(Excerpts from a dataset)
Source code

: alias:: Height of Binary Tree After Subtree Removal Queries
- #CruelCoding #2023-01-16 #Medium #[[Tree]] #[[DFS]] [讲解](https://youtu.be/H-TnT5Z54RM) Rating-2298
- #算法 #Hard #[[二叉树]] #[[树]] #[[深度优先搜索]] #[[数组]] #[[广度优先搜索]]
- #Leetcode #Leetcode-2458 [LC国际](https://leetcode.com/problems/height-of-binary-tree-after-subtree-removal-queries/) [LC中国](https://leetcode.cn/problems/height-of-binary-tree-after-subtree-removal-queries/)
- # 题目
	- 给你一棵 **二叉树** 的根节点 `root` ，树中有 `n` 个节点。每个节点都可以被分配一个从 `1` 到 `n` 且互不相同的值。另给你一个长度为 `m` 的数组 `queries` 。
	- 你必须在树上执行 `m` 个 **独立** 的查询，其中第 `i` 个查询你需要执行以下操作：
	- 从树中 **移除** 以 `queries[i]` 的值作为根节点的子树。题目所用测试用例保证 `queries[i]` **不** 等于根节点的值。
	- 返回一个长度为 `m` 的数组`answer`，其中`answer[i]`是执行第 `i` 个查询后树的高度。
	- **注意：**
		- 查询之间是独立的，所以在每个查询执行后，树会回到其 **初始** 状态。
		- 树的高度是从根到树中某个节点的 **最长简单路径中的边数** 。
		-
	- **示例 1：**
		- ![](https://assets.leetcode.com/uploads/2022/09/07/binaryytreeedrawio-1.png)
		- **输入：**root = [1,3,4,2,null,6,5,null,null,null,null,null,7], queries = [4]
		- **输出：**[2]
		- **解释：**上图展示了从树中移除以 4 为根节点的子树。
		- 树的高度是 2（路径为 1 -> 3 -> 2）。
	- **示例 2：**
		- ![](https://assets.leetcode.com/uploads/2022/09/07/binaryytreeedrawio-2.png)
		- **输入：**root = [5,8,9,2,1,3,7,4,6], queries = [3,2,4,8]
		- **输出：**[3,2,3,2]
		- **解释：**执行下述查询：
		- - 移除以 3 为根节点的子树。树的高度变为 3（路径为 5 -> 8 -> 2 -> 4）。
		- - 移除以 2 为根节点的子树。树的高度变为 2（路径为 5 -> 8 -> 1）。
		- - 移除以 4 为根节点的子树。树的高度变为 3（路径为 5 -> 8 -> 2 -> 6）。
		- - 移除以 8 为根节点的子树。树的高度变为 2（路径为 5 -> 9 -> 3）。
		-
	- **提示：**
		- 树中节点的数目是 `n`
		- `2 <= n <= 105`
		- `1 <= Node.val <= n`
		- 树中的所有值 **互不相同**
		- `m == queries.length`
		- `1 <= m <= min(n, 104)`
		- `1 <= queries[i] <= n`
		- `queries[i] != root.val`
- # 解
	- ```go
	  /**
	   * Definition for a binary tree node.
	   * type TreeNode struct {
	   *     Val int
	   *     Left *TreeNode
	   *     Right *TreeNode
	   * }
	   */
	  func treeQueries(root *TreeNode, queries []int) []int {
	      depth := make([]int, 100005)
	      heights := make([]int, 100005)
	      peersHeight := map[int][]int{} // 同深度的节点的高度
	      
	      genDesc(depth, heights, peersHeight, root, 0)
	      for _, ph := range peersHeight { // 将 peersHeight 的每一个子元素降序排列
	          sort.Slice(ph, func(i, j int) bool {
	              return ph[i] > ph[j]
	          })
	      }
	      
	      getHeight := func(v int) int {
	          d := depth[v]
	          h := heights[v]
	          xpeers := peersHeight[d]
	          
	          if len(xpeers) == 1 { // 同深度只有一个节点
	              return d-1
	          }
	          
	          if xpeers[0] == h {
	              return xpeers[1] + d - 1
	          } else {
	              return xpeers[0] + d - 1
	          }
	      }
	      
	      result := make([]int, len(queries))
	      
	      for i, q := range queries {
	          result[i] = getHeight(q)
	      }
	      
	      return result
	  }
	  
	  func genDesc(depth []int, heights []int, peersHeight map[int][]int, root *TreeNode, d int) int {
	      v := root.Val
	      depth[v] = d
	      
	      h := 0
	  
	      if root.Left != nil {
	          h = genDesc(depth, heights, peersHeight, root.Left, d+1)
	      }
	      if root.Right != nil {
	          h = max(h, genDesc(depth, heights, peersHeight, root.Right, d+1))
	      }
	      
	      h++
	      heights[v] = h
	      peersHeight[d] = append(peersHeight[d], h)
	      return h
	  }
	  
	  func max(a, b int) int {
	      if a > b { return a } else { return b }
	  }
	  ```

• _Your task_:
All lines above that contain the word "genDesc" are to be copied.

• _Result of the exercise_:
	      genDesc(depth, heights, peersHeight, root, 0)
	  func genDesc(depth []int, heights []int, peersHeight map[int][]int, root *TreeNode, d int) int {
	          h = genDesc(depth, heights, peersHeight, root.Left, d+1)
	          h = max(h, genDesc(depth, heights, peersHeight, root.Right, d+1))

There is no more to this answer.